** Exercise description **
In the listing below, the lines from the first through the one with "authenticated identi" are to be copied word for word.

** Exercise inputs **
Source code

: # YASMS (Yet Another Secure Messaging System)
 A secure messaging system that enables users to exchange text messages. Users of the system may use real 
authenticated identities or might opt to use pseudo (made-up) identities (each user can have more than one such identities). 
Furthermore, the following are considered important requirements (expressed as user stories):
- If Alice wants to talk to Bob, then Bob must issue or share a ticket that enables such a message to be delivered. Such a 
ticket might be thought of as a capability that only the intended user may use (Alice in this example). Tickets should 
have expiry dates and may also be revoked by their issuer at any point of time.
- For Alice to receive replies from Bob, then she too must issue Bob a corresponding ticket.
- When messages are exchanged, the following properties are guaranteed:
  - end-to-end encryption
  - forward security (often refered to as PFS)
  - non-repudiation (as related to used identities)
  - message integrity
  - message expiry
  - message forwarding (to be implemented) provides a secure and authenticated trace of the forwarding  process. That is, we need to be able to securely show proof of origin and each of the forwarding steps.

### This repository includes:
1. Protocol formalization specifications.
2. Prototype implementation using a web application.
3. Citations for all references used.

** Result **
Source code

: # YASMS (Yet Another Secure Messaging System)
 A secure messaging system that enables users to exchange text messages. Users of the system may use real 
authenticated identities or might opt to use pseudo (made-up) identities (each user can have more than one such identities). 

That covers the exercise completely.